FWIW, the author Michael Crichton encountered much the same phenomenon in his novel "State of Fear" for which he was castigated for doing the same thing. Just looking at the data.

3 comments

Comments like these are a _part_ of the discussion, though? They provide rebuttal of the methods used in the article. Why do you want to shut _them_ down?

If one wants to redo all the scientific research that has led to the consensus about Climate Change again, they can do so over and over again.

But in 2022, most of us are past the 'discussion' phase. We really, really, need to be in _Action_ phase. The discussions have been had for decades now - I implore you to find a new argument - almost every objection to climate change has multiple scientific papers published.

He belittled the blog post as not worthy by attacking his credibility. Without knowing anything about him. Science is not about consensus, it is founded on skepticism.

Worship your idol at your own pleasure, but don't call it science.

I’d say opposite! He pointed out flaws in the argument and then suggested that his arguments weren’t up to the standard that people with his credentials usually keep!
> The author of the article made a good faith effort to simply look at the data.

Given some of their commentary, I'm not sure it can be claimed they were making a good-faith effort. There is a clear agenda to their analysis.

Yes! I don’t know why anyone commenting on his clear bias are being downvoted.
Michael Crichton isn’t a scientist, though, why should we care about or even acknowledge his opinion on global warming as if there is some scientific merit to it?
you completely missed the point of what the parent comment was saying. parent comment did not say "what Michael Crichton wrote about climate change in 'State of Fear' is the Truth." in fact, in a way your comment demonstrates the very phenomenon parent comment was referring to. it might be helpful to read it again a bit more carefully.
Nobody is a scientist, it is all just people.
It may all be people, but some of those people have spent an inordinate amount of time learning the current state of the art in a particular field, and contributed new information to help advance the state of the art in (mostly microscopic) ways. We call those people “scientists.”

(People without that monomaniacal background and focus still write about science, but they’re prone to making basic errors. We call them “journalists.”)

True. But they still need to come out of their labs and talk to normal people by persuading them. Their scientific perch doesn't give them the right to be a dicatator. We are still free to reject their conclusions. That is our right.
That’s kind of a non-sequitor, isn’t it? Scientists aren’t being dictators. But climate scientists specifically are raising alarms, with an unprecedented level of consensus. We ignore those alarms at our peril.
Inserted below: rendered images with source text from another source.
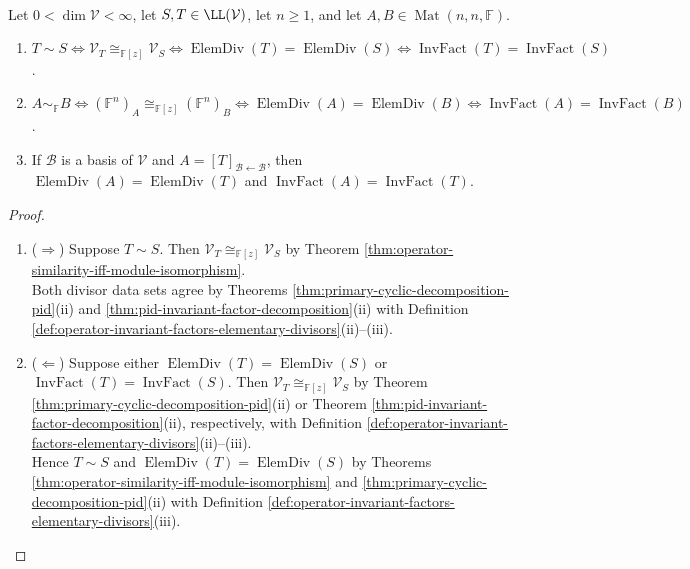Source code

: \begin{theorem} \label{thm:elementary-divisors-complete-similarity-invariant} \\
Let $0<\dim\mathcal{V}<\infty$, let $S,T\in\LL(\mathcal{V})$, let $n\geq1$, and let $A,B\in\operatorname{Mat}(n,n,\mathbb{F})$.
\begin{enumerate}[label=(\roman*)]
\setlength{\itemsep}{0pt}
\item $T\sim S\Longleftrightarrow\mathcal{V}_T\cong_{\mathbb{F}[z]}\mathcal{V}_S\Longleftrightarrow\operatorname{ElemDiv}(T)=\operatorname{ElemDiv}(S)\Longleftrightarrow\operatorname{InvFact}(T)=\operatorname{InvFact}(S)$.
\item $A\sim_{\mathbb{F}}B\Longleftrightarrow(\mathbb{F}^n)_A\cong_{\mathbb{F}[z]}(\mathbb{F}^n)_B\Longleftrightarrow\operatorname{ElemDiv}(A)=\operatorname{ElemDiv}(B)\Longleftrightarrow\operatorname{InvFact}(A)=\operatorname{InvFact}(B)$.
\item If $\mathcal{B}$ is a basis of $\mathcal{V}$ and $A=[T]_{\mathcal{B}\leftarrow\mathcal{B}}$, then $\operatorname{ElemDiv}(A)=\operatorname{ElemDiv}(T)$ and $\operatorname{InvFact}(A)=\operatorname{InvFact}(T)$.
\end{enumerate}
\begin{proof}
\begin{enumerate}[label=(\roman*)]
\setlength{\itemsep}{0pt}
\item[$(i)$] ($\Rightarrow$) Suppose $T\sim S$. Then $\mathcal{V}_T\cong_{\mathbb{F}[z]}\mathcal{V}_S$ by Theorem \ref{thm:operator-similarity-iff-module-isomorphism}.\\
Both divisor data sets agree by Theorems \ref{thm:primary-cyclic-decomposition-pid}(ii) and \ref{thm:pid-invariant-factor-decomposition}(ii) with Definition \ref{def:operator-invariant-factors-elementary-divisors}(ii)--(iii).
\item[$(i)$] ($\Leftarrow$) Suppose either $\operatorname{ElemDiv}(T)=\operatorname{ElemDiv}(S)$ or $\operatorname{InvFact}(T)=\operatorname{InvFact}(S)$. Then $\mathcal{V}_T\cong_{\mathbb{F}[z]}\mathcal{V}_S$ by Theorem \ref{thm:primary-cyclic-decomposition-pid}(ii) or Theorem \ref{thm:pid-invariant-factor-decomposition}(ii), respectively, with Definition \ref{def:operator-invariant-factors-elementary-divisors}(ii)--(iii).\\
Hence $T\sim S$ and $\operatorname{ElemDiv}(T)=\operatorname{ElemDiv}(S)$ by Theorems \ref{thm:operator-similarity-iff-module-isomorphism} and \ref{thm:primary-cyclic-decomposition-pid}(ii) with Definition \ref{def:operator-invariant-factors-elementary-divisors}(iii).

\end{enumerate}
\end{proof}
\end{theorem}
Climate science is full of well-meaning laypeople rehashing basic facts, and doing so poorly. I’m not a climate scientist, and I don’t know the details, but I know enough to know that figuring out historical temperatures is a whole branch of science with massive amounts of work and research behind it. This amateur comes along with a naïve data collection methodology and gets some results that casts doubt on one of the fundamental facts of climate science—that the world is getting warmer.
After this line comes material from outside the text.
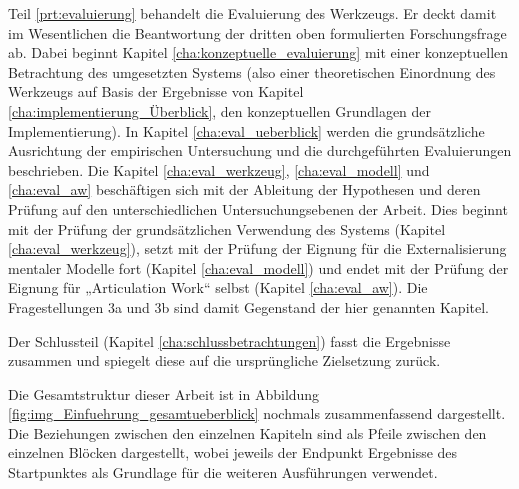 Teil \ref{prt:evaluierung} behandelt die Evaluierung des Werkzeugs. Er deckt damit im Wesentlichen die Beantwortung der dritten oben formulierten Forschungsfrage ab. Dabei beginnt Kapitel \ref{cha:konzeptuelle_evaluierung} mit einer konzeptuellen Betrachtung des umgesetzten Systems (also einer theoretischen Einordnung des Werkzeugs auf Basis der Ergebnisse von Kapitel \ref{cha:implementierung_Überblick}, den konzeptuellen Grundlagen der Implementierung). In Kapitel \ref{cha:eval_ueberblick} werden die grundsätzliche Ausrichtung der empirischen Untersuchung und die durchgeführten Evaluierungen beschrieben. Die Kapitel \ref{cha:eval_werkzeug}, \ref{cha:eval_modell} und \ref{cha:eval_aw} beschäftigen sich mit der Ableitung der Hypothesen und deren Prüfung auf den unterschiedlichen Untersuchungsebenen der Arbeit. Dies beginnt mit der Prüfung der grundsätzlichen Verwendung des Systems (Kapitel \ref{cha:eval_werkzeug}), setzt mit der Prüfung der Eignung für die Externalisierung mentaler Modelle fort (Kapitel \ref{cha:eval_modell}) und endet mit der Prüfung der Eignung für „Articulation Work“ selbst (Kapitel \ref{cha:eval_aw}). Die Fragestellungen 3a und 3b sind damit Gegenstand der hier genannten Kapitel.

Der Schlussteil (Kapitel \ref{cha:schlussbetrachtungen}) fasst die Ergebnisse zusammen und spiegelt diese auf die ursprüngliche Zielsetzung zurück.

Die Gesamtstruktur dieser Arbeit ist in Abbildung \ref{fig:img_Einfuehrung_gesamtueberblick} nochmals zusammenfassend dargestellt. Die Beziehungen zwischen den einzelnen Kapiteln sind als Pfeile zwischen den einzelnen Blöcken dargestellt, wobei jeweils der Endpunkt Ergebnisse des Startpunktes als Grundlage für die weiteren Ausführungen verwendet.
At this point, he could have stopped and said, “this data is completely out of line with the established science. Maybe there’s something I don’t understand.” Perhaps do a literature search to find out how data is collected and confounding factors are addressed.

Or he could throw his crap data up “without comment,” implying that he’s found some secret. Pfeh. Lazy and irresponsible. At the bare minimum, he could have shown a little intellectual courage and asked what he was missing, and why his data was at odds with the scientific consensus.
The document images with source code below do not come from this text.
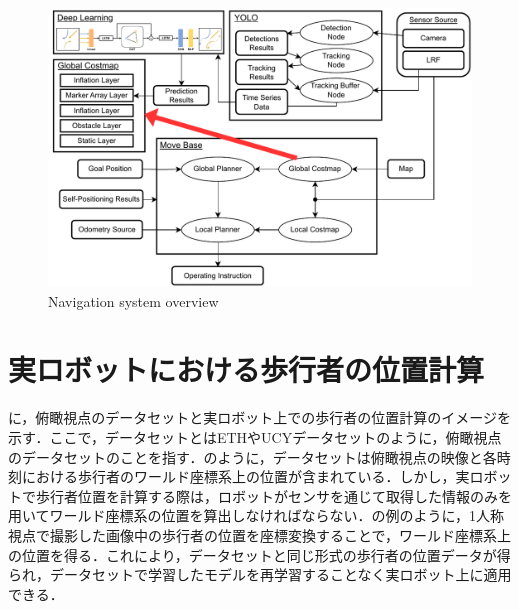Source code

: \begin{figure}[H]
  \centering
 \includegraphics[keepaspectratio, scale=0.77]
      {images/application_system.pdf}
 \caption{Navigation system overview}
 \label{Fig:nav-system}
\end{figure}


\section{実ロボットにおける歩行者の位置計算}\label{sec:real-robot}
に，俯瞰視点のデータセットと実ロボット上での歩行者の位置計算のイメージを示す．ここで，データセットとはETH\cite{pellegrini2009you-eth}やUCY\cite{lerner2007crowds-ucy}データセットのように，俯瞰視点のデータセットのことを指す．のように，データセットは俯瞰視点の映像と各時刻における歩行者のワールド座標系上の位置が含まれている．しかし，実ロボットで歩行者位置を計算する際は，ロボットがセンサを通じて取得した情報のみを用いてワールド座標系の位置を算出しなければならない．の例のように，1人称視点で撮影した画像中の歩行者の位置を座標変換することで，ワールド座標系上の位置を得る．これにより，データセットと同じ形式の歩行者の位置データが得られ，データセットで学習したモデルを再学習することなく実ロボット上に適用できる．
The scientific community encounters these sorts of well-meaning amateurs all the time, particularly in physics. They combine ignorance and enthusiasm into an unending firehose of time-wasting ideas. They’re called “crackpots.”

They are not all "crackpots". Many environmentalists have come forward stressing the importance of walking back some of the verge-of-catastrophe alarms that have been pulled. (Shellenberger, Bjorn Lomborg, and one former Obama administration advisor, to name a few). They are not saying its a non-problem, but they are saying it's completely manageable without destroying civilisation by hiking the cost of energy.

These alarms bells have been pulled repeatedly over the past 50 years. Calls for imminent catastrophe in just 10 years if nothing is done. That was 20 years ago. At some point, you have to wonder just who is profiting off of your fears while flying around in their private jets. That should tell you something.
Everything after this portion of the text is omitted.